§ **THE RECORDS**
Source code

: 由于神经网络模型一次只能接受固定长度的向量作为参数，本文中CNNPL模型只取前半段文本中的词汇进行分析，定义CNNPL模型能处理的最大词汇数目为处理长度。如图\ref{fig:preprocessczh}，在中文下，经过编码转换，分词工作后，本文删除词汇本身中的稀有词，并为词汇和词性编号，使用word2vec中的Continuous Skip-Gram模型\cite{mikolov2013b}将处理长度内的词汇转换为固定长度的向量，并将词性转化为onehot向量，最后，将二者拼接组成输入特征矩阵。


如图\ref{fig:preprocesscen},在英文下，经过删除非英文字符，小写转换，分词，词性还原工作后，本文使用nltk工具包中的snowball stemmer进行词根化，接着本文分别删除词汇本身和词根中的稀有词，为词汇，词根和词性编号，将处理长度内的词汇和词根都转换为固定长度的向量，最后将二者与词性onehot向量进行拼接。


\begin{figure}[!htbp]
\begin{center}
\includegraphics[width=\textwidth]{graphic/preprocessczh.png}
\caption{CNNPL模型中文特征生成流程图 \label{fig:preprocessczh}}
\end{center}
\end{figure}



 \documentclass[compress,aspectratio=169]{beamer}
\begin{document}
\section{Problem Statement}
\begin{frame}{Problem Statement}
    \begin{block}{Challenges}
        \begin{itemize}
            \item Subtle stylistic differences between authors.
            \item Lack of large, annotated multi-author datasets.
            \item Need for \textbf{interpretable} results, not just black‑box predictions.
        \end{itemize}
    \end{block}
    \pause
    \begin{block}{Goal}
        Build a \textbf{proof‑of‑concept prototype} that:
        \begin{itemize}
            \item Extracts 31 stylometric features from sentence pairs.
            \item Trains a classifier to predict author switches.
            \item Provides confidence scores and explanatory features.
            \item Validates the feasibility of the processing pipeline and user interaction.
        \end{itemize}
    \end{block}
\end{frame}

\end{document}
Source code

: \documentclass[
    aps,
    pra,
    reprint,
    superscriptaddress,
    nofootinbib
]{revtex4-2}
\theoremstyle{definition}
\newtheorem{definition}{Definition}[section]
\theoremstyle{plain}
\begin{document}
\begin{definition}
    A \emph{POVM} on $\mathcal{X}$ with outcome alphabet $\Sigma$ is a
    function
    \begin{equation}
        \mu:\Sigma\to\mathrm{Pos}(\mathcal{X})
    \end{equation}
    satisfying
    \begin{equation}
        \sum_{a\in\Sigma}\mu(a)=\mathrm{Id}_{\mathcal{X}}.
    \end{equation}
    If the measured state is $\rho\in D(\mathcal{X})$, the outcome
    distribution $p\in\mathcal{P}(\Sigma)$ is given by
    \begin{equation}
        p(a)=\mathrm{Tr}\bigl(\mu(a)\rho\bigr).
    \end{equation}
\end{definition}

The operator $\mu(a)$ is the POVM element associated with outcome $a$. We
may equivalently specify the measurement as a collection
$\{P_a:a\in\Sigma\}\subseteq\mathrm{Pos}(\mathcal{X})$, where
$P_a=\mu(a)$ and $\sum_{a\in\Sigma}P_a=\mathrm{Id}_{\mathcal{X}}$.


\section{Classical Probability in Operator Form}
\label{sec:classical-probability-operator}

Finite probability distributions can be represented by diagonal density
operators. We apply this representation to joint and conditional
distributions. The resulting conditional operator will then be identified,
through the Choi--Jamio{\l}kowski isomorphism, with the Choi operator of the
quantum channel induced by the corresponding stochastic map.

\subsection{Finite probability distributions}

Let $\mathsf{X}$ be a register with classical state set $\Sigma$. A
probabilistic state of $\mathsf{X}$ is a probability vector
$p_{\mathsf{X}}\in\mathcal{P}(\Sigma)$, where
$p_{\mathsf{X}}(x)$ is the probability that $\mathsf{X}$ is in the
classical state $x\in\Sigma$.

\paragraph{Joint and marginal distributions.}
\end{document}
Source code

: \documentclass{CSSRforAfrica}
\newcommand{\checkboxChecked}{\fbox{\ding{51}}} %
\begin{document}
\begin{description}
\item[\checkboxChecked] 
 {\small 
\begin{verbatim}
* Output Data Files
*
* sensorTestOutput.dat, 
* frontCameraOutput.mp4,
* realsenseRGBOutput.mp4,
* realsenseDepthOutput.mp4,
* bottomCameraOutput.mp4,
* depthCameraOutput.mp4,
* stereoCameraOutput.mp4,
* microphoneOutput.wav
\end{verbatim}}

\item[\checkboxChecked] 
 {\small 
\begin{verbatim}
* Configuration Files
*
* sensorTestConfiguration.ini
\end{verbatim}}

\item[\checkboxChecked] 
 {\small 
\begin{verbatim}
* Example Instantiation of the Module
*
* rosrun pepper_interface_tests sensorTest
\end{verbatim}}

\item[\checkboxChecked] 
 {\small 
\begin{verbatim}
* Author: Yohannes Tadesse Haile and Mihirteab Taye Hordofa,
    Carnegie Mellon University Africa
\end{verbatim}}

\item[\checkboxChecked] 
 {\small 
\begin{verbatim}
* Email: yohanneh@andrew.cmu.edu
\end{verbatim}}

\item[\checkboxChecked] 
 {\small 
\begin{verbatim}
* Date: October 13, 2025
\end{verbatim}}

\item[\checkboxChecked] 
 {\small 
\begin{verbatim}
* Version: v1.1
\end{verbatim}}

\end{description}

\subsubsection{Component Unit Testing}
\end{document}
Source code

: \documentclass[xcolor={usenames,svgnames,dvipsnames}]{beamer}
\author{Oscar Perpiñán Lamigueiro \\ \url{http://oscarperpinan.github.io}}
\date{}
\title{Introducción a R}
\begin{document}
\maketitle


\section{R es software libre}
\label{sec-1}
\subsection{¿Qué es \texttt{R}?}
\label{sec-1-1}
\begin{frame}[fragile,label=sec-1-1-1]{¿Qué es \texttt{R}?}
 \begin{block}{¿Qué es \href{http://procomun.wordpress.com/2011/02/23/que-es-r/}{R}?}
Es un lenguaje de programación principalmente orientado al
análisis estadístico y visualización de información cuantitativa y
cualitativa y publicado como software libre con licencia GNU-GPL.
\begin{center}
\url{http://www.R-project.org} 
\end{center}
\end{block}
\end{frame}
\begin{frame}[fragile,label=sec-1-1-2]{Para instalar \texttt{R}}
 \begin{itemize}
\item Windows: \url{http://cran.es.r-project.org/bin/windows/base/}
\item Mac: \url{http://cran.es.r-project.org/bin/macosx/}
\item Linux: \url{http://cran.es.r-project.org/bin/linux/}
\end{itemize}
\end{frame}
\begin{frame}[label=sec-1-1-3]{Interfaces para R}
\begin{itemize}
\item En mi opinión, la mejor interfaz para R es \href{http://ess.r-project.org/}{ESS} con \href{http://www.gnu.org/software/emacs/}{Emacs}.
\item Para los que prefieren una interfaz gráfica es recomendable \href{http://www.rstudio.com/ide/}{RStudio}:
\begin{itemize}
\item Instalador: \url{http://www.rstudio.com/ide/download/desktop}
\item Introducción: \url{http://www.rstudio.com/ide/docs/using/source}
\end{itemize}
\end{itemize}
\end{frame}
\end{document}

§ **PROBLEM STATEMENT**
Each line in which the string "http" is found must be copied from the data.

§ **TASK OUTPUT**
\author{Oscar Perpiñán Lamigueiro \\ \url{http://oscarperpinan.github.io}}
 \begin{block}{¿Qué es \href{http://procomun.wordpress.com/2011/02/23/que-es-r/}{R}?}
\url{http://www.R-project.org} 
\item Windows: \url{http://cran.es.r-project.org/bin/windows/base/}
\item Mac: \url{http://cran.es.r-project.org/bin/macosx/}
\item Linux: \url{http://cran.es.r-project.org/bin/linux/}
\item En mi opinión, la mejor interfaz para R es \href{http://ess.r-project.org/}{ESS} con \href{http://www.gnu.org/software/emacs/}{Emacs}.
\item Para los que prefieren una interfaz gráfica es recomendable \href{http://www.rstudio.com/ide/}{RStudio}:
\item Instalador: \url{http://www.rstudio.com/ide/download/desktop}
\item Introducción: \url{http://www.rstudio.com/ide/docs/using/source}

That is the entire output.